**WORK REQUIRED**
When "options" occurs in a line of the material, copy that line.
++++ GIVEN DATA ++++
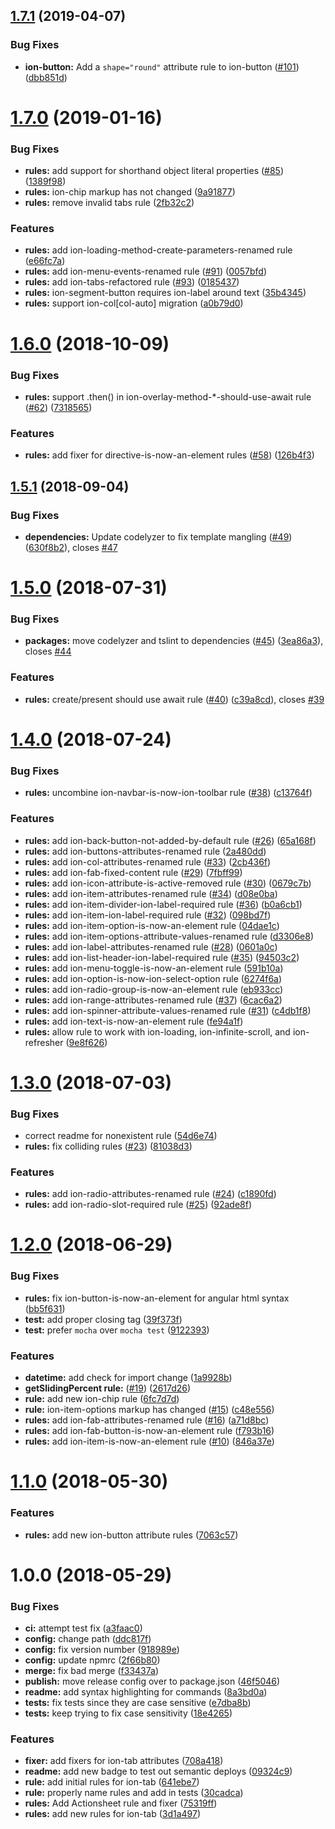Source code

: ## [1.7.1](https://github.com/ionic-team/v4-migration-tslint/compare/v1.7.0...v1.7.1) (2019-04-07)


### Bug Fixes

* **ion-button:** Add a `shape="round"` attribute rule to ion-button ([#101](https://github.com/ionic-team/v4-migration-tslint/issues/101)) ([dbb851d](https://github.com/ionic-team/v4-migration-tslint/commit/dbb851d))

# [1.7.0](https://github.com/ionic-team/v4-migration-tslint/compare/v1.6.0...v1.7.0) (2019-01-16)


### Bug Fixes

* **rules:** add support for shorthand object literal properties ([#85](https://github.com/ionic-team/v4-migration-tslint/issues/85)) ([1389f98](https://github.com/ionic-team/v4-migration-tslint/commit/1389f98))
* **rules:** ion-chip markup has not changed ([9a91877](https://github.com/ionic-team/v4-migration-tslint/commit/9a91877))
* **rules:** remove invalid tabs rule ([2fb32c2](https://github.com/ionic-team/v4-migration-tslint/commit/2fb32c2))


### Features

* **rules:** add ion-loading-method-create-parameters-renamed rule ([e66fc7a](https://github.com/ionic-team/v4-migration-tslint/commit/e66fc7a))
* **rules:** add ion-menu-events-renamed rule ([#91](https://github.com/ionic-team/v4-migration-tslint/issues/91)) ([0057bfd](https://github.com/ionic-team/v4-migration-tslint/commit/0057bfd))
* **rules:** add ion-tabs-refactored rule ([#93](https://github.com/ionic-team/v4-migration-tslint/issues/93)) ([0185437](https://github.com/ionic-team/v4-migration-tslint/commit/0185437))
* **rules:** ion-segment-button requires ion-label around text ([35b4345](https://github.com/ionic-team/v4-migration-tslint/commit/35b4345))
* **rules:** support ion-col[col-auto] migration ([a0b79d0](https://github.com/ionic-team/v4-migration-tslint/commit/a0b79d0))

# [1.6.0](https://github.com/ionic-team/v4-migration-tslint/compare/v1.5.1...v1.6.0) (2018-10-09)


### Bug Fixes

* **rules:** support .then() in ion-overlay-method-*-should-use-await rule ([#62](https://github.com/ionic-team/v4-migration-tslint/issues/62)) ([7318565](https://github.com/ionic-team/v4-migration-tslint/commit/7318565))


### Features

* **rules:** add fixer for directive-is-now-an-element rules ([#58](https://github.com/ionic-team/v4-migration-tslint/issues/58)) ([126b4f3](https://github.com/ionic-team/v4-migration-tslint/commit/126b4f3))

## [1.5.1](https://github.com/ionic-team/v4-migration-tslint/compare/v1.5.0...v1.5.1) (2018-09-04)


### Bug Fixes

* **dependencies:** Update codelyzer to fix template mangling ([#49](https://github.com/ionic-team/v4-migration-tslint/issues/49)) ([630f8b2](https://github.com/ionic-team/v4-migration-tslint/commit/630f8b2)), closes [#47](https://github.com/ionic-team/v4-migration-tslint/issues/47)

# [1.5.0](https://github.com/ionic-team/v4-migration-tslint/compare/v1.4.0...v1.5.0) (2018-07-31)


### Bug Fixes

* **packages:** move codelyzer and tslint to dependencies ([#45](https://github.com/ionic-team/v4-migration-tslint/issues/45)) ([3ea86a3](https://github.com/ionic-team/v4-migration-tslint/commit/3ea86a3)), closes [#44](https://github.com/ionic-team/v4-migration-tslint/issues/44)


### Features

* **rules:** create/present should use await rule ([#40](https://github.com/ionic-team/v4-migration-tslint/issues/40)) ([c39a8cd](https://github.com/ionic-team/v4-migration-tslint/commit/c39a8cd)), closes [#39](https://github.com/ionic-team/v4-migration-tslint/issues/39)

# [1.4.0](https://github.com/ionic-team/v4-migration-tslint/compare/v1.3.0...v1.4.0) (2018-07-24)


### Bug Fixes

* **rules:** uncombine ion-navbar-is-now-ion-toolbar rule ([#38](https://github.com/ionic-team/v4-migration-tslint/issues/38)) ([c13764f](https://github.com/ionic-team/v4-migration-tslint/commit/c13764f))


### Features

* **rules:** add ion-back-button-not-added-by-default rule ([#26](https://github.com/ionic-team/v4-migration-tslint/issues/26)) ([65a168f](https://github.com/ionic-team/v4-migration-tslint/commit/65a168f))
* **rules:** add ion-buttons-attributes-renamed rule ([2a480dd](https://github.com/ionic-team/v4-migration-tslint/commit/2a480dd))
* **rules:** add ion-col-attributes-renamed rule ([#33](https://github.com/ionic-team/v4-migration-tslint/issues/33)) ([2cb436f](https://github.com/ionic-team/v4-migration-tslint/commit/2cb436f))
* **rules:** add ion-fab-fixed-content rule ([#29](https://github.com/ionic-team/v4-migration-tslint/issues/29)) ([7fbff99](https://github.com/ionic-team/v4-migration-tslint/commit/7fbff99))
* **rules:** add ion-icon-attribute-is-active-removed rule ([#30](https://github.com/ionic-team/v4-migration-tslint/issues/30)) ([0679c7b](https://github.com/ionic-team/v4-migration-tslint/commit/0679c7b))
* **rules:** add ion-item-attributes-renamed rule ([#34](https://github.com/ionic-team/v4-migration-tslint/issues/34)) ([d08e0ba](https://github.com/ionic-team/v4-migration-tslint/commit/d08e0ba))
* **rules:** add ion-item-divider-ion-label-required rule ([#36](https://github.com/ionic-team/v4-migration-tslint/issues/36)) ([b0a6cb1](https://github.com/ionic-team/v4-migration-tslint/commit/b0a6cb1))
* **rules:** add ion-item-ion-label-required rule ([#32](https://github.com/ionic-team/v4-migration-tslint/issues/32)) ([098bd7f](https://github.com/ionic-team/v4-migration-tslint/commit/098bd7f))
* **rules:** add ion-item-option-is-now-an-element rule ([04dae1c](https://github.com/ionic-team/v4-migration-tslint/commit/04dae1c))
* **rules:** add ion-item-options-attribute-values-renamed rule ([d3306e8](https://github.com/ionic-team/v4-migration-tslint/commit/d3306e8))
* **rules:** add ion-label-attributes-renamed rule ([#28](https://github.com/ionic-team/v4-migration-tslint/issues/28)) ([0601a0c](https://github.com/ionic-team/v4-migration-tslint/commit/0601a0c))
* **rules:** add ion-list-header-ion-label-required rule ([#35](https://github.com/ionic-team/v4-migration-tslint/issues/35)) ([94503c2](https://github.com/ionic-team/v4-migration-tslint/commit/94503c2))
* **rules:** add ion-menu-toggle-is-now-an-element rule ([591b10a](https://github.com/ionic-team/v4-migration-tslint/commit/591b10a))
* **rules:** add ion-option-is-now-ion-select-option rule ([6274f6a](https://github.com/ionic-team/v4-migration-tslint/commit/6274f6a))
* **rules:** add ion-radio-group-is-now-an-element rule ([eb933cc](https://github.com/ionic-team/v4-migration-tslint/commit/eb933cc))
* **rules:** add ion-range-attributes-renamed rule ([#37](https://github.com/ionic-team/v4-migration-tslint/issues/37)) ([6cac6a2](https://github.com/ionic-team/v4-migration-tslint/commit/6cac6a2))
* **rules:** add ion-spinner-attribute-values-renamed rule ([#31](https://github.com/ionic-team/v4-migration-tslint/issues/31)) ([c4db1f8](https://github.com/ionic-team/v4-migration-tslint/commit/c4db1f8))
* **rules:** add ion-text-is-now-an-element rule ([fe94a1f](https://github.com/ionic-team/v4-migration-tslint/commit/fe94a1f))
* **rules:** allow rule to work with ion-loading, ion-infinite-scroll, and ion-refresher ([9e8f626](https://github.com/ionic-team/v4-migration-tslint/commit/9e8f626))

# [1.3.0](https://github.com/ionic-team/v4-migration-tslint/compare/v1.2.0...v1.3.0) (2018-07-03)


### Bug Fixes

* correct readme for nonexistent rule ([54d6e74](https://github.com/ionic-team/v4-migration-tslint/commit/54d6e74))
* **rules:** fix colliding rules  ([#23](https://github.com/ionic-team/v4-migration-tslint/issues/23)) ([81038d3](https://github.com/ionic-team/v4-migration-tslint/commit/81038d3))


### Features

* **rules:** add ion-radio-attributes-renamed rule ([#24](https://github.com/ionic-team/v4-migration-tslint/issues/24)) ([c1890fd](https://github.com/ionic-team/v4-migration-tslint/commit/c1890fd))
* **rules:** add ion-radio-slot-required rule ([#25](https://github.com/ionic-team/v4-migration-tslint/issues/25)) ([92ade8f](https://github.com/ionic-team/v4-migration-tslint/commit/92ade8f))

# [1.2.0](https://github.com/ionic-team/v4-migration-tslint/compare/v1.1.0...v1.2.0) (2018-06-29)


### Bug Fixes

* **rules:** fix ion-button-is-now-an-element for angular html syntax ([bb5f631](https://github.com/ionic-team/v4-migration-tslint/commit/bb5f631))
* **test:** add proper closing tag ([39f373f](https://github.com/ionic-team/v4-migration-tslint/commit/39f373f))
* **test:** prefer `mocha` over `mocha test` ([9122393](https://github.com/ionic-team/v4-migration-tslint/commit/9122393))


### Features

* **datetime:** add check for import change ([1a9928b](https://github.com/ionic-team/v4-migration-tslint/commit/1a9928b))
* **getSlidingPercent rule:** ([#19](https://github.com/ionic-team/v4-migration-tslint/issues/19)) ([2617d26](https://github.com/ionic-team/v4-migration-tslint/commit/2617d26))
* **rule:** add new ion-chip rule ([6fc7d7d](https://github.com/ionic-team/v4-migration-tslint/commit/6fc7d7d))
* **rule:** ion-item-options markup has changed ([#15](https://github.com/ionic-team/v4-migration-tslint/issues/15)) ([c48e556](https://github.com/ionic-team/v4-migration-tslint/commit/c48e556))
* **rules:** add ion-fab-attributes-renamed rule ([#16](https://github.com/ionic-team/v4-migration-tslint/issues/16)) ([a71d8bc](https://github.com/ionic-team/v4-migration-tslint/commit/a71d8bc))
* **rules:** add ion-fab-button-is-now-an-element rule ([f793b16](https://github.com/ionic-team/v4-migration-tslint/commit/f793b16))
* **rules:** add ion-item-is-now-an-element rule ([#10](https://github.com/ionic-team/v4-migration-tslint/issues/10)) ([846a37e](https://github.com/ionic-team/v4-migration-tslint/commit/846a37e))

<a name="1.1.0"></a>
# [1.1.0](https://github.com/ionic-team/v4-migration-tslint/compare/v1.0.0...v1.1.0) (2018-05-30)


### Features

* **rules:** add new ion-button attribute rules ([7063c57](https://github.com/ionic-team/v4-migration-tslint/commit/7063c57))

<a name="1.0.0"></a>
# 1.0.0 (2018-05-29)


### Bug Fixes

* **ci:** attempt test fix ([a3faac0](https://github.com/ionic-team/v4-migration-tslint/commit/a3faac0))
* **config:** change path ([ddc817f](https://github.com/ionic-team/v4-migration-tslint/commit/ddc817f))
* **config:** fix version number ([918989e](https://github.com/ionic-team/v4-migration-tslint/commit/918989e))
* **config:** update npmrc ([2f66b80](https://github.com/ionic-team/v4-migration-tslint/commit/2f66b80))
* **merge:** fix bad merge ([f33437a](https://github.com/ionic-team/v4-migration-tslint/commit/f33437a))
* **publish:** move release config over to package.json ([46f5046](https://github.com/ionic-team/v4-migration-tslint/commit/46f5046))
* **readme:** add syntax highlighting for commands ([8a3bd0a](https://github.com/ionic-team/v4-migration-tslint/commit/8a3bd0a))
* **tests:** fix tests since they are case sensitive ([e7dba8b](https://github.com/ionic-team/v4-migration-tslint/commit/e7dba8b))
* **tests:** keep trying to fix case sensitivity ([18e4265](https://github.com/ionic-team/v4-migration-tslint/commit/18e4265))


### Features

* **fixer:** add fixers for ion-tab attributes ([708a418](https://github.com/ionic-team/v4-migration-tslint/commit/708a418))
* **readme:** add new badge to test out semantic deploys ([09324c9](https://github.com/ionic-team/v4-migration-tslint/commit/09324c9))
* **rule:** add initial rules for ion-tab ([641ebe7](https://github.com/ionic-team/v4-migration-tslint/commit/641ebe7))
* **rule:** properly name rules and add in tests ([30cadca](https://github.com/ionic-team/v4-migration-tslint/commit/30cadca))
* **rules:** Add Actionsheet rule and fixer ([75319ff](https://github.com/ionic-team/v4-migration-tslint/commit/75319ff))
* **rules:** add new rules for ion-tab ([3d1a497](https://github.com/ionic-team/v4-migration-tslint/commit/3d1a497))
++++
**RESPONSE BELOW**
* **rules:** add ion-item-options-attribute-values-renamed rule ([d3306e8](https://github.com/ionic-team/v4-migration-tslint/commit/d3306e8))
* **rule:** ion-item-options markup has changed ([#15](https://github.com/ionic-team/v4-migration-tslint/issues/15)) ([c48e556](https://github.com/ionic-team/v4-migration-tslint/commit/c48e556))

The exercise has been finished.